■ EXERCISE
Only lines with the string "Lenovo" should be returned from the data below.

[Records from a data source]
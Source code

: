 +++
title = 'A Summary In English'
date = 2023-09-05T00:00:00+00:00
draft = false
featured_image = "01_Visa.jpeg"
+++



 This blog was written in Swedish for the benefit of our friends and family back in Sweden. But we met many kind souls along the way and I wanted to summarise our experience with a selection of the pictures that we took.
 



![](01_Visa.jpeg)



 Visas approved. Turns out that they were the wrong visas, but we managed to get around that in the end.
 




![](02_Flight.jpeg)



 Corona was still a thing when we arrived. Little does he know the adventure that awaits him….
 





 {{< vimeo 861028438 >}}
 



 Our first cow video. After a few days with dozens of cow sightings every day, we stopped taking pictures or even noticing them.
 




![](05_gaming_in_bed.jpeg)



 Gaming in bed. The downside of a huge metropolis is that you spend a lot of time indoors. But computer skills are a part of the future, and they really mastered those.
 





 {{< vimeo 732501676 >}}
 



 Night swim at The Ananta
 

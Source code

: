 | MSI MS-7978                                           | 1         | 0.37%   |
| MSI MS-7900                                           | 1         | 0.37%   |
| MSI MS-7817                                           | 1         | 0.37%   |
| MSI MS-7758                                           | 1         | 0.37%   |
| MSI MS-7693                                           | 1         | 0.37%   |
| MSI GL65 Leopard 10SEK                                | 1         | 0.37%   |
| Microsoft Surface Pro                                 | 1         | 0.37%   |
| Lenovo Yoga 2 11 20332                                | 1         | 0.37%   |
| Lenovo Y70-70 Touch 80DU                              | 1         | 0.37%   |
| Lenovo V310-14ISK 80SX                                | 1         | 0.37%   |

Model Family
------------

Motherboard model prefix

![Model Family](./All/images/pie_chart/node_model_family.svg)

■ COMPLETED TASK
| Lenovo Yoga 2 11 20332                                | 1         | 0.37%   |
| Lenovo Y70-70 Touch 80DU                              | 1         | 0.37%   |
| Lenovo V310-14ISK 80SX                                | 1         | 0.37%   |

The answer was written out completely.